▸ Work instructions
Set down all of the data exactly. Pictures stay out of the copy.

Stored records:
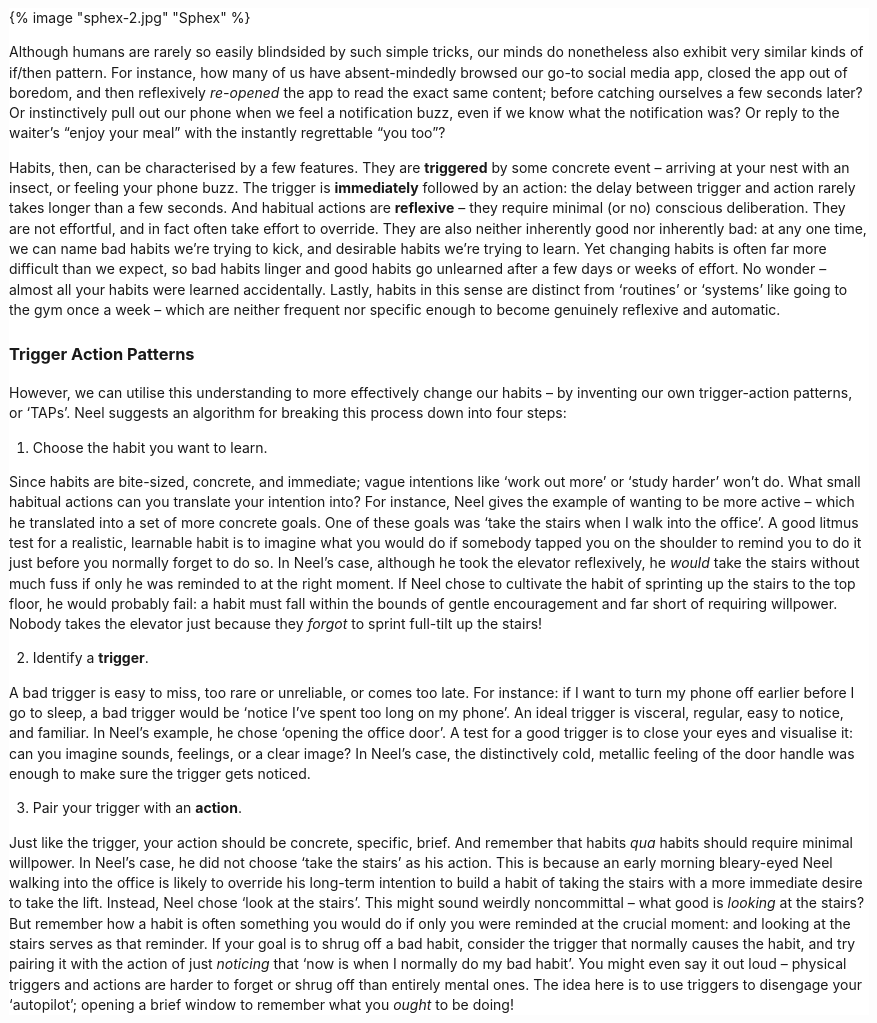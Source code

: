 {% image "sphex-2.jpg" "Sphex" %}

Although humans are rarely so easily blindsided by such simple tricks, our minds do nonetheless also exhibit very similar kinds of if/then pattern. For instance, how many of us have absent-mindedly browsed our go-to social media app, closed the app out of boredom, and then reflexively *re-opened* the app to read the exact same content; before catching ourselves a few seconds later? Or instinctively pull out our phone when we feel a notification buzz, even if we know what the notification was? Or reply to the waiter’s “enjoy your meal” with the instantly regrettable “you too”?

Habits, then, can be characterised by a few features. They are **triggered** by some concrete event – arriving at your nest with an insect, or feeling your phone buzz. The trigger is **immediately** followed by an action: the delay between trigger and action rarely takes longer than a few seconds. And habitual actions are **reflexive** – they require minimal (or no) conscious deliberation. They are not effortful, and in fact often take effort to override. They are also neither inherently good nor inherently bad: at any one time, we can name bad habits we’re trying to kick, and desirable habits we’re trying to learn. Yet changing habits is often far more difficult than we expect, so bad habits linger and good habits go unlearned after a few days or weeks of effort. No wonder – almost all your habits were learned accidentally. Lastly, habits in this sense are distinct from ‘routines’ or ‘systems’ like going to the gym once a week – which are neither frequent nor specific enough to become genuinely reflexive and automatic.

### Trigger Action Patterns

However, we can utilise this understanding  to more effectively change our habits – by inventing our own trigger-action patterns, or ‘TAPs’. Neel suggests an algorithm for breaking this process down into four steps:

1. Choose the habit you want to learn.

Since habits are bite-sized, concrete, and immediate; vague intentions like ‘work out more’ or ‘study harder’ won’t do. What small habitual actions can you translate your intention into? For instance, Neel gives the example of wanting to be more active – which he translated into a set of more concrete goals. One of these goals was ‘take the stairs when I walk into the office’. A good litmus test for a realistic, learnable habit is to imagine what you would do if somebody tapped you on the shoulder to remind you to do it just before you normally forget to do so. In Neel’s case, although he took the elevator reflexively, he *would* take the stairs without much fuss if only he was reminded to at the right moment. If Neel chose to cultivate the habit of sprinting up the stairs to the top floor, he would probably fail: a habit must fall within the bounds of gentle encouragement and far short of requiring willpower. Nobody takes the elevator just because they *forgot* to sprint full-tilt up the stairs!

2. Identify a **trigger**.

A bad trigger is easy to miss, too rare or unreliable, or comes too late. For instance: if I want to turn my phone off earlier before I go to sleep, a bad trigger would be ‘notice I’ve spent too long on my phone’. An ideal trigger is visceral, regular, easy to notice, and familiar. In Neel’s example, he chose ‘opening the office door’. A test for a good trigger is to close your eyes and visualise it: can you imagine sounds, feelings, or a clear image? In Neel’s case, the distinctively cold, metallic feeling of the door handle was enough to make sure the trigger gets noticed.

3. Pair your trigger with an **action**.

Just like the trigger, your action should be concrete, specific, brief. And remember that habits *qua* habits should require minimal willpower. In Neel’s case, he did not choose ‘take the stairs’ as his action. This is because an early morning bleary-eyed Neel walking into the office is likely to override his long-term intention to build a habit of taking the stairs with a more immediate desire to take the lift. Instead, Neel chose ‘look at the stairs’. This might sound weirdly noncommittal – what good is *looking* at the stairs? But remember how a habit is often something you would do if only you were reminded at the crucial moment: and looking at the stairs serves as that reminder. If your goal is to shrug off a bad habit, consider the trigger that normally causes the habit, and try pairing it with the action of just *noticing* that ‘now is when I normally do my bad habit’. You might even say it out loud – physical triggers and actions are harder to forget or shrug off than entirely mental ones. The idea here is to use triggers to disengage your ‘autopilot’; opening a brief window to remember what you *ought* to be doing!
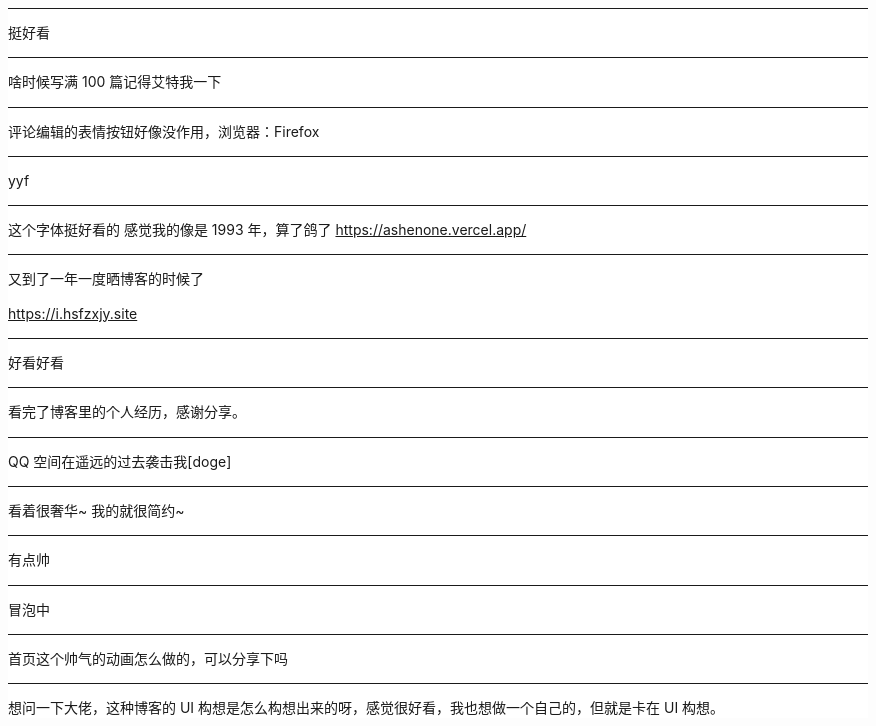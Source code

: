 ---------------------------------------------------

挺好看

---------------------------------------------------

啥时候写满 100 篇记得艾特我一下

---------------------------------------------------

评论编辑的表情按钮好像没作用，浏览器：Firefox

---------------------------------------------------

yyf

---------------------------------------------------

这个字体挺好看的
感觉我的像是 1993 年，算了鸽了
https://ashenone.vercel.app/

---------------------------------------------------

又到了一年一度晒博客的时候了

https://i.hsfzxjy.site

---------------------------------------------------

好看好看

---------------------------------------------------

看完了博客里的个人经历，感谢分享。

---------------------------------------------------

QQ 空间在遥远的过去袭击我[doge]

---------------------------------------------------

看着很奢华~
我的就很简约~

---------------------------------------------------

有点帅

---------------------------------------------------

冒泡中

---------------------------------------------------

首页这个帅气的动画怎么做的，可以分享下吗

---------------------------------------------------

想问一下大佬，这种博客的 UI 构想是怎么构想出来的呀，感觉很好看，我也想做一个自己的，但就是卡在 UI 构想。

▸ Result of the task
Source code

: {% image "sphex-2.jpg" "Sphex" %}

Although humans are rarely so easily blindsided by such simple tricks, our minds do nonetheless also exhibit very similar kinds of if/then pattern. For instance, how many of us have absent-mindedly browsed our go-to social media app, closed the app out of boredom, and then reflexively *re-opened* the app to read the exact same content; before catching ourselves a few seconds later? Or instinctively pull out our phone when we feel a notification buzz, even if we know what the notification was? Or reply to the waiter’s “enjoy your meal” with the instantly regrettable “you too”?

Habits, then, can be characterised by a few features. They are **triggered** by some concrete event – arriving at your nest with an insect, or feeling your phone buzz. The trigger is **immediately** followed by an action: the delay between trigger and action rarely takes longer than a few seconds. And habitual actions are **reflexive** – they require minimal (or no) conscious deliberation. They are not effortful, and in fact often take effort to override. They are also neither inherently good nor inherently bad: at any one time, we can name bad habits we’re trying to kick, and desirable habits we’re trying to learn. Yet changing habits is often far more difficult than we expect, so bad habits linger and good habits go unlearned after a few days or weeks of effort. No wonder – almost all your habits were learned accidentally. Lastly, habits in this sense are distinct from ‘routines’ or ‘systems’ like going to the gym once a week – which are neither frequent nor specific enough to become genuinely reflexive and automatic.

### Trigger Action Patterns

However, we can utilise this understanding  to more effectively change our habits – by inventing our own trigger-action patterns, or ‘TAPs’. Neel suggests an algorithm for breaking this process down into four steps:

1. Choose the habit you want to learn.

Since habits are bite-sized, concrete, and immediate; vague intentions like ‘work out more’ or ‘study harder’ won’t do. What small habitual actions can you translate your intention into? For instance, Neel gives the example of wanting to be more active – which he translated into a set of more concrete goals. One of these goals was ‘take the stairs when I walk into the office’. A good litmus test for a realistic, learnable habit is to imagine what you would do if somebody tapped you on the shoulder to remind you to do it just before you normally forget to do so. In Neel’s case, although he took the elevator reflexively, he *would* take the stairs without much fuss if only he was reminded to at the right moment. If Neel chose to cultivate the habit of sprinting up the stairs to the top floor, he would probably fail: a habit must fall within the bounds of gentle encouragement and far short of requiring willpower. Nobody takes the elevator just because they *forgot* to sprint full-tilt up the stairs!

2. Identify a **trigger**.

A bad trigger is easy to miss, too rare or unreliable, or comes too late. For instance: if I want to turn my phone off earlier before I go to sleep, a bad trigger would be ‘notice I’ve spent too long on my phone’. An ideal trigger is visceral, regular, easy to notice, and familiar. In Neel’s example, he chose ‘opening the office door’. A test for a good trigger is to close your eyes and visualise it: can you imagine sounds, feelings, or a clear image? In Neel’s case, the distinctively cold, metallic feeling of the door handle was enough to make sure the trigger gets noticed.

3. Pair your trigger with an **action**.

Just like the trigger, your action should be concrete, specific, brief. And remember that habits *qua* habits should require minimal willpower. In Neel’s case, he did not choose ‘take the stairs’ as his action. This is because an early morning bleary-eyed Neel walking into the office is likely to override his long-term intention to build a habit of taking the stairs with a more immediate desire to take the lift. Instead, Neel chose ‘look at the stairs’. This might sound weirdly noncommittal – what good is *looking* at the stairs? But remember how a habit is often something you would do if only you were reminded at the crucial moment: and looking at the stairs serves as that reminder. If your goal is to shrug off a bad habit, consider the trigger that normally causes the habit, and try pairing it with the action of just *noticing* that ‘now is when I normally do my bad habit’. You might even say it out loud – physical triggers and actions are harder to forget or shrug off than entirely mental ones. The idea here is to use triggers to disengage your ‘autopilot’; opening a brief window to remember what you *ought* to be doing!
Source code

: ---------------------------------------------------

挺好看

---------------------------------------------------

啥时候写满 100 篇记得艾特我一下

---------------------------------------------------

评论编辑的表情按钮好像没作用，浏览器：Firefox

---------------------------------------------------

yyf

---------------------------------------------------

这个字体挺好看的
感觉我的像是 1993 年，算了鸽了
https://ashenone.vercel.app/

---------------------------------------------------

又到了一年一度晒博客的时候了

https://i.hsfzxjy.site

---------------------------------------------------

好看好看

---------------------------------------------------

看完了博客里的个人经历，感谢分享。

---------------------------------------------------

QQ 空间在遥远的过去袭击我[doge]

---------------------------------------------------

看着很奢华~
我的就很简约~

---------------------------------------------------

有点帅

---------------------------------------------------

冒泡中

---------------------------------------------------

首页这个帅气的动画怎么做的，可以分享下吗

---------------------------------------------------

想问一下大佬，这种博客的 UI 构想是怎么构想出来的呀，感觉很好看，我也想做一个自己的，但就是卡在 UI 构想。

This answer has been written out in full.